Les gens vous disent : oui mais pourquoi y allez-vous, puisque vous savez bien que ça ne peut pas se passer autrement ? Ils ne songent pas que c'est cela ou rien, pour un livre ou pour des idées : la résignation totale à n'exister pas, et à ne rien changer à rien, ou bien ces promesses de supplice.
Le rituel est à présent très au point - tellement au point qu'il n'est même plus besoin pour lui de dissimuler ce qu'il est, un rituel de la mise à mort. Au contraire, il s'affiche en tant que tel : c'est excellent pour le taux d'écoute. Parmi les autres invités, un ou plusieurs n'ont d'autre fonction, très manifestement, que de porter les meilleurs coups de poignard.

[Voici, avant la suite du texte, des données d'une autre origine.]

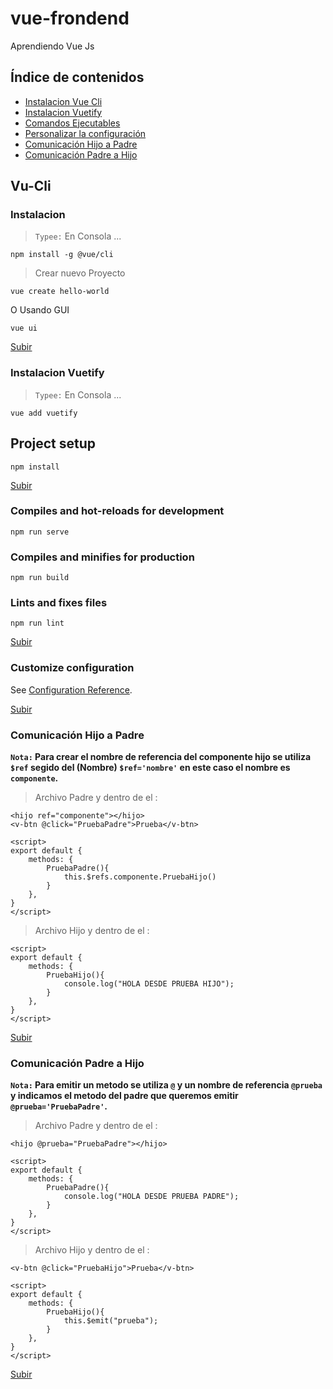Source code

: # vue-frondend
Aprendiendo Vue Js
<a name="top"></a>

## Índice de contenidos

- [Instalacion Vue Cli](#item1)
- [Instalacion Vuetify](#item2)
- [Comandos Ejecutables](#item3) 
- [Personalizar la configuración](#item4)
- [Comunicación Hijo a Padre](#item5)
- [Comunicación Padre a Hijo](#item6)

## Vu-Cli
<a name="item1"></a>
### Instalacion
>`Typee:` En Consola ...
```console
npm install -g @vue/cli
```
>Crear nuevo Proyecto
```console
vue create hello-world
```
O Usando GUI
```console
vue ui
```
[Subir](#top)
<a name="item2"></a>
### Instalacion Vuetify
>`Typee:` En Consola ...
```console
vue add vuetify
```
## Project setup
```
npm install
```
[Subir](#top)
<a name="item3"></a>

### Compiles and hot-reloads for development
```
npm run serve
```

### Compiles and minifies for production
```
npm run build
```

### Lints and fixes files
```
npm run lint
```
[Subir](#top)
<a name="item4"></a>

### Customize configuration
See [Configuration Reference](https://cli.vuejs.org/config/).

[Subir](#top)
<a name="item5"></a>
### Comunicación Hijo a Padre

**`Nota:` 
Para crear el nombre de referencia del componente hijo se utiliza `$ref` segido del (Nombre) `$ref='nombre'` en este caso el nombre es `componente`.**

> Archivo Padre y dentro de el :

```vue
<hijo ref="componente"></hijo>
<v-btn @click="PruebaPadre">Prueba</v-btn>

<script>
export default {
    methods: {
        PruebaPadre(){
            this.$refs.componente.PruebaHijo()
        }
    },
}
</script>
```
> Archivo Hijo y dentro de el :

```vue
<script>
export default {  
    methods: {   
        PruebaHijo(){
            console.log("HOLA DESDE PRUEBA HIJO");
        }
    },
}
</script>
```
[Subir](#top)

<a name="item6"></a>
### Comunicación Padre a Hijo

**`Nota:` 
Para emitir un metodo se utiliza  `@` y un nombre de referencia `@prueba` y indicamos el metodo del padre que queremos emitir `@prueba='PruebaPadre'`.**

> Archivo Padre y dentro de el :

```vue
<hijo @prueba="PruebaPadre"></hijo>
 
<script>
export default {
    methods: {
        PruebaPadre(){
            console.log("HOLA DESDE PRUEBA PADRE");
        }
    },
}
</script>
```
> Archivo Hijo y dentro de el :

```vue
<v-btn @click="PruebaHijo">Prueba</v-btn>

<script>
export default {  
    methods: {   
        PruebaHijo(){
            this.$emit("prueba");
        }
    },
}
</script>
```
[Subir](#top)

Même s'ils l'ignorent, ils n'ont pas d'autre raison d'être là. "On va parler de votre single, dit Ardisson à Joey Starr. - Quel single ? répond celui-ci, un peu distrait : il y a longtemps qu'j'ai pas sorti d'single…". Peut-être ne sait-il pas encore qu'en fait, s'il est là, c'est sans rapport aucun avec son "actualité", comme je crois qu'on dit, mais uniquement parce que l'on compte sur lui pour tuer. On a raison. Il s'acquittera de cette tâche avec sobriété. "Moi j'ai pas de temps à perdre, dit-il : on voit tout de suite que c'est de la merde". Ainsi seront jugés Combaz et son ouvrage, par cette bouche d'or.
Spécialement convoqué lui aussi, un Romain Goupil sera plus prolixe, mais pour broder sur le même thème, avec les ornements d'usage, tels que raciste ou lepéniste, qui même lancés à tout hasard font toujours bien dans le tableau. Jolis petits acteurs et jolies petites actrices d'opiner mauvaisement du bonnet, alors, non sans filer en douce quelques coups de pieds de l'âne : on ne va tout de même pas se priver d'appartenir emphatiquement au groupe dans son moment le plus jouissif, celui qui le fonde et qui le légitime, celui qui lui confère sa consistance et son pouvoir, l'exécution de la victime. Et moi, et moi, et moi ! De grâce un peu de place parmi vous, MM. les bourreaux ! Laissez-moi tremper mon p'tit bout de film dans ce beau sang tout frais ! Paraît que ça porte bonheur…
Allez, la messe est dite, et c'est bien le cas de le dire. Cette fois il n'y a plus d'espoir. Donc, nous en sommes là : M. Joey Starr, prototype idéal de l'homme du jour, idole des femmes et citoyen modèle, est l'arbitre suprême de la conformité des idées avec le code du dicible en société ardisonienne - c'est-à-dire en société tout court, hélas, Ardisson y veille tous les jours. M. Romain Goupil, le fin critique, l'idéologue subtil, décide des livres qu'il ne faut ouvrir sous aucun prétexte. Mlle Clotilde Courreau régente la vie de l'esprit, comme les actrices du Théâtre-Français posaient pour Junon ou pour Athéna, dans les dessus-de-porte Louis XV. M. Guillaume Canet, lui, tient le chandelier haut levé au-dessus du carnage, en espérant qu'un peu de lumière tombera aussi sur son Idole ("jusqu'où faut-il aller pour réussir ? "). Que dit Cocteau de la mort, déjà? Je n'ai pas ici ma bibliothèque. En tout cas l'homme en noir n'a pas besoin de tuer : comme elle il a ses assassins.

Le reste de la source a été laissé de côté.